----- DATASET RECORDS

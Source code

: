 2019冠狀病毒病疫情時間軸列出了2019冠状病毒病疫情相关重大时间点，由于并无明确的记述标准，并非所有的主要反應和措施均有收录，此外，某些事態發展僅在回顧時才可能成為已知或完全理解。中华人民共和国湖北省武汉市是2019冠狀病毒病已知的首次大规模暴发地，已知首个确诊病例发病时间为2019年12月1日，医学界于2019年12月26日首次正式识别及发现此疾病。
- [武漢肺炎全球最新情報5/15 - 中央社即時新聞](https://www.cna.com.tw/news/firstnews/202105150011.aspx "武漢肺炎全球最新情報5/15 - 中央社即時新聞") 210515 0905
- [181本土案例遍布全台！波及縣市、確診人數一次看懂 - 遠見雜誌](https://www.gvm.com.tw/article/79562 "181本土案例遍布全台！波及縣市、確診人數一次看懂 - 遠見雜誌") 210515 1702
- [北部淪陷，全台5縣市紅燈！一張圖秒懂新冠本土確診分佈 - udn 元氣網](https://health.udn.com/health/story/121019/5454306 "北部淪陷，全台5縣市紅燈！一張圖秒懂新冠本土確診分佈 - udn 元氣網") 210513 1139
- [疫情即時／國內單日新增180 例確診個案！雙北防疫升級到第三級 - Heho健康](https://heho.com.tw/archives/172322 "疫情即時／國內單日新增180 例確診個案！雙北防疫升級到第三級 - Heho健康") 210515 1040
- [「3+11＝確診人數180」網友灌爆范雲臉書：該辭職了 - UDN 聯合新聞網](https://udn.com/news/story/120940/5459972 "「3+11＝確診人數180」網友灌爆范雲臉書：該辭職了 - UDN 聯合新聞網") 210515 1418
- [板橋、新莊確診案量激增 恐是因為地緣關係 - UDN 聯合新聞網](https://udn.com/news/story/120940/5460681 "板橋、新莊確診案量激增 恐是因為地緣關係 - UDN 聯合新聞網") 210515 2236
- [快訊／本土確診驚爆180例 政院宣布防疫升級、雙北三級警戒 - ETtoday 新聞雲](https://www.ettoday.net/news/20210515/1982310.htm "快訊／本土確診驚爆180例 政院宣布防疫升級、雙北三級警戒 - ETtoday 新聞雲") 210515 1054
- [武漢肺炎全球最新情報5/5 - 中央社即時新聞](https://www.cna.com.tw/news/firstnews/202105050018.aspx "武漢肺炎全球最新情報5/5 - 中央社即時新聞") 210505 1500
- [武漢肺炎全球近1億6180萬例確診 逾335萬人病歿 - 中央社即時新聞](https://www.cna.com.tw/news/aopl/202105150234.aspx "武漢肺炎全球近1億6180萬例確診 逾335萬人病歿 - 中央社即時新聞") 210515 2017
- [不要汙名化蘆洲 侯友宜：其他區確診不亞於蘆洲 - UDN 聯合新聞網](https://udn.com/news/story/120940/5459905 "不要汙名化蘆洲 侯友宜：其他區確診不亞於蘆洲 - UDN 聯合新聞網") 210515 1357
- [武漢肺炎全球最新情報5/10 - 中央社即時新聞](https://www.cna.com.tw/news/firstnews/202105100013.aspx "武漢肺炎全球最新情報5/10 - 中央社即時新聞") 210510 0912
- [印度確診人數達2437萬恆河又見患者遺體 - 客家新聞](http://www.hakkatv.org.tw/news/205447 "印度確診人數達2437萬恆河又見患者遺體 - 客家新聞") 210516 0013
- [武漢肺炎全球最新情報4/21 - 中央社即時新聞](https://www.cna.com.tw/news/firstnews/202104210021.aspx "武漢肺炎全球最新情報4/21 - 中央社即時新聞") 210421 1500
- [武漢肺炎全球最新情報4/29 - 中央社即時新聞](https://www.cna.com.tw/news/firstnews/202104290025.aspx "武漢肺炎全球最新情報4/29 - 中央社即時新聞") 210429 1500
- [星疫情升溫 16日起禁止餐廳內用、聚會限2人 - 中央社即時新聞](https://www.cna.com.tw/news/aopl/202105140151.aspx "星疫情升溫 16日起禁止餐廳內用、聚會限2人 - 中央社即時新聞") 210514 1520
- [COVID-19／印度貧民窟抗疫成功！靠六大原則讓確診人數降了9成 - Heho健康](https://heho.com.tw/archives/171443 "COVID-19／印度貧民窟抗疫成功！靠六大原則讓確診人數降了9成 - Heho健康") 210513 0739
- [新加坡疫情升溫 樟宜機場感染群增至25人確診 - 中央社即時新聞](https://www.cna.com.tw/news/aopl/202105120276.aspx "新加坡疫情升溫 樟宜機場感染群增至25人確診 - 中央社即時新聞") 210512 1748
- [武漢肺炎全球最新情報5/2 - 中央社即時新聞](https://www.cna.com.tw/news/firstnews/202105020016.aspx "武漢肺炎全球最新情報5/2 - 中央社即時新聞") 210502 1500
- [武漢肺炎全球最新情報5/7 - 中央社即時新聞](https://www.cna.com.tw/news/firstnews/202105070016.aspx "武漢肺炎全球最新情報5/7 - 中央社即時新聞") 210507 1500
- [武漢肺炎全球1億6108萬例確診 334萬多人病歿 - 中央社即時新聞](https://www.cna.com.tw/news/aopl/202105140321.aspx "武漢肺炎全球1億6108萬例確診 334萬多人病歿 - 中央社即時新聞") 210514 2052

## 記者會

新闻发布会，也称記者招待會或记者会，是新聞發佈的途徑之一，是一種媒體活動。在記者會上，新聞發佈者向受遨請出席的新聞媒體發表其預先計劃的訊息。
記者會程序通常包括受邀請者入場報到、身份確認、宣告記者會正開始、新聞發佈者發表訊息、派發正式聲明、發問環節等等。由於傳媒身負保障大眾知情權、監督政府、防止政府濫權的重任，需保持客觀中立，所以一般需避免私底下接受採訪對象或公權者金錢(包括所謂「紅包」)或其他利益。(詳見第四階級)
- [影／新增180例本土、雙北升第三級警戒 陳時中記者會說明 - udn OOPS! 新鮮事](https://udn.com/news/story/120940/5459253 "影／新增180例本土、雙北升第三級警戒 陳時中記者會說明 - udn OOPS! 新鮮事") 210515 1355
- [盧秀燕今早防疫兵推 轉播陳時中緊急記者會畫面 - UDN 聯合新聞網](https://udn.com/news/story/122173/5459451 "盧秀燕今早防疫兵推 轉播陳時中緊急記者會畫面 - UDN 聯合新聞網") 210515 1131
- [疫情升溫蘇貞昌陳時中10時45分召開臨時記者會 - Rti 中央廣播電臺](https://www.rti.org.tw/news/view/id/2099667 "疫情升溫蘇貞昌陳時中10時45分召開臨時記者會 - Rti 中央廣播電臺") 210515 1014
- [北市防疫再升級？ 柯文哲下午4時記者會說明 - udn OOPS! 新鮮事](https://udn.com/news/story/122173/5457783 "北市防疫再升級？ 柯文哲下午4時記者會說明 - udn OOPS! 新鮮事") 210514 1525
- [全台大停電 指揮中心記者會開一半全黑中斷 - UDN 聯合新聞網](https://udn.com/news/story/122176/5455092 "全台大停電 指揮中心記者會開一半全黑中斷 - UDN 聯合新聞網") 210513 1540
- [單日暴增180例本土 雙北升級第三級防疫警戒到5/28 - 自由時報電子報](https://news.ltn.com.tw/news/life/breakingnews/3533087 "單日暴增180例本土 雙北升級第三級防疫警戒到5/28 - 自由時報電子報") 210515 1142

----------

WORK ORDER: Print the material in full, exactly as written.

SOLUTION TO THE EXERCISE:
Source code

: 2019冠狀病毒病疫情時間軸列出了2019冠状病毒病疫情相关重大时间点，由于并无明确的记述标准，并非所有的主要反應和措施均有收录，此外，某些事態發展僅在回顧時才可能成為已知或完全理解。中华人民共和国湖北省武汉市是2019冠狀病毒病已知的首次大规模暴发地，已知首个确诊病例发病时间为2019年12月1日，医学界于2019年12月26日首次正式识别及发现此疾病。
- [武漢肺炎全球最新情報5/15 - 中央社即時新聞](https://www.cna.com.tw/news/firstnews/202105150011.aspx "武漢肺炎全球最新情報5/15 - 中央社即時新聞") 210515 0905
- [181本土案例遍布全台！波及縣市、確診人數一次看懂 - 遠見雜誌](https://www.gvm.com.tw/article/79562 "181本土案例遍布全台！波及縣市、確診人數一次看懂 - 遠見雜誌") 210515 1702
- [北部淪陷，全台5縣市紅燈！一張圖秒懂新冠本土確診分佈 - udn 元氣網](https://health.udn.com/health/story/121019/5454306 "北部淪陷，全台5縣市紅燈！一張圖秒懂新冠本土確診分佈 - udn 元氣網") 210513 1139
- [疫情即時／國內單日新增180 例確診個案！雙北防疫升級到第三級 - Heho健康](https://heho.com.tw/archives/172322 "疫情即時／國內單日新增180 例確診個案！雙北防疫升級到第三級 - Heho健康") 210515 1040
- [「3+11＝確診人數180」網友灌爆范雲臉書：該辭職了 - UDN 聯合新聞網](https://udn.com/news/story/120940/5459972 "「3+11＝確診人數180」網友灌爆范雲臉書：該辭職了 - UDN 聯合新聞網") 210515 1418
- [板橋、新莊確診案量激增 恐是因為地緣關係 - UDN 聯合新聞網](https://udn.com/news/story/120940/5460681 "板橋、新莊確診案量激增 恐是因為地緣關係 - UDN 聯合新聞網") 210515 2236
- [快訊／本土確診驚爆180例 政院宣布防疫升級、雙北三級警戒 - ETtoday 新聞雲](https://www.ettoday.net/news/20210515/1982310.htm "快訊／本土確診驚爆180例 政院宣布防疫升級、雙北三級警戒 - ETtoday 新聞雲") 210515 1054
- [武漢肺炎全球最新情報5/5 - 中央社即時新聞](https://www.cna.com.tw/news/firstnews/202105050018.aspx "武漢肺炎全球最新情報5/5 - 中央社即時新聞") 210505 1500
- [武漢肺炎全球近1億6180萬例確診 逾335萬人病歿 - 中央社即時新聞](https://www.cna.com.tw/news/aopl/202105150234.aspx "武漢肺炎全球近1億6180萬例確診 逾335萬人病歿 - 中央社即時新聞") 210515 2017
- [不要汙名化蘆洲 侯友宜：其他區確診不亞於蘆洲 - UDN 聯合新聞網](https://udn.com/news/story/120940/5459905 "不要汙名化蘆洲 侯友宜：其他區確診不亞於蘆洲 - UDN 聯合新聞網") 210515 1357
- [武漢肺炎全球最新情報5/10 - 中央社即時新聞](https://www.cna.com.tw/news/firstnews/202105100013.aspx "武漢肺炎全球最新情報5/10 - 中央社即時新聞") 210510 0912
- [印度確診人數達2437萬恆河又見患者遺體 - 客家新聞](http://www.hakkatv.org.tw/news/205447 "印度確診人數達2437萬恆河又見患者遺體 - 客家新聞") 210516 0013
- [武漢肺炎全球最新情報4/21 - 中央社即時新聞](https://www.cna.com.tw/news/firstnews/202104210021.aspx "武漢肺炎全球最新情報4/21 - 中央社即時新聞") 210421 1500
- [武漢肺炎全球最新情報4/29 - 中央社即時新聞](https://www.cna.com.tw/news/firstnews/202104290025.aspx "武漢肺炎全球最新情報4/29 - 中央社即時新聞") 210429 1500
- [星疫情升溫 16日起禁止餐廳內用、聚會限2人 - 中央社即時新聞](https://www.cna.com.tw/news/aopl/202105140151.aspx "星疫情升溫 16日起禁止餐廳內用、聚會限2人 - 中央社即時新聞") 210514 1520
- [COVID-19／印度貧民窟抗疫成功！靠六大原則讓確診人數降了9成 - Heho健康](https://heho.com.tw/archives/171443 "COVID-19／印度貧民窟抗疫成功！靠六大原則讓確診人數降了9成 - Heho健康") 210513 0739
- [新加坡疫情升溫 樟宜機場感染群增至25人確診 - 中央社即時新聞](https://www.cna.com.tw/news/aopl/202105120276.aspx "新加坡疫情升溫 樟宜機場感染群增至25人確診 - 中央社即時新聞") 210512 1748
- [武漢肺炎全球最新情報5/2 - 中央社即時新聞](https://www.cna.com.tw/news/firstnews/202105020016.aspx "武漢肺炎全球最新情報5/2 - 中央社即時新聞") 210502 1500
- [武漢肺炎全球最新情報5/7 - 中央社即時新聞](https://www.cna.com.tw/news/firstnews/202105070016.aspx "武漢肺炎全球最新情報5/7 - 中央社即時新聞") 210507 1500
- [武漢肺炎全球1億6108萬例確診 334萬多人病歿 - 中央社即時新聞](https://www.cna.com.tw/news/aopl/202105140321.aspx "武漢肺炎全球1億6108萬例確診 334萬多人病歿 - 中央社即時新聞") 210514 2052

## 記者會

新闻发布会，也称記者招待會或记者会，是新聞發佈的途徑之一，是一種媒體活動。在記者會上，新聞發佈者向受遨請出席的新聞媒體發表其預先計劃的訊息。
記者會程序通常包括受邀請者入場報到、身份確認、宣告記者會正開始、新聞發佈者發表訊息、派發正式聲明、發問環節等等。由於傳媒身負保障大眾知情權、監督政府、防止政府濫權的重任，需保持客觀中立，所以一般需避免私底下接受採訪對象或公權者金錢(包括所謂「紅包」)或其他利益。(詳見第四階級)
- [影／新增180例本土、雙北升第三級警戒 陳時中記者會說明 - udn OOPS! 新鮮事](https://udn.com/news/story/120940/5459253 "影／新增180例本土、雙北升第三級警戒 陳時中記者會說明 - udn OOPS! 新鮮事") 210515 1355
- [盧秀燕今早防疫兵推 轉播陳時中緊急記者會畫面 - UDN 聯合新聞網](https://udn.com/news/story/122173/5459451 "盧秀燕今早防疫兵推 轉播陳時中緊急記者會畫面 - UDN 聯合新聞網") 210515 1131
- [疫情升溫蘇貞昌陳時中10時45分召開臨時記者會 - Rti 中央廣播電臺](https://www.rti.org.tw/news/view/id/2099667 "疫情升溫蘇貞昌陳時中10時45分召開臨時記者會 - Rti 中央廣播電臺") 210515 1014
- [北市防疫再升級？ 柯文哲下午4時記者會說明 - udn OOPS! 新鮮事](https://udn.com/news/story/122173/5457783 "北市防疫再升級？ 柯文哲下午4時記者會說明 - udn OOPS! 新鮮事") 210514 1525
- [全台大停電 指揮中心記者會開一半全黑中斷 - UDN 聯合新聞網](https://udn.com/news/story/122176/5455092 "全台大停電 指揮中心記者會開一半全黑中斷 - UDN 聯合新聞網") 210513 1540
- [單日暴增180例本土 雙北升級第三級防疫警戒到5/28 - 自由時報電子報](https://news.ltn.com.tw/news/life/breakingnews/3533087 "單日暴增180例本土 雙北升級第三級防疫警戒到5/28 - 自由時報電子報") 210515 1142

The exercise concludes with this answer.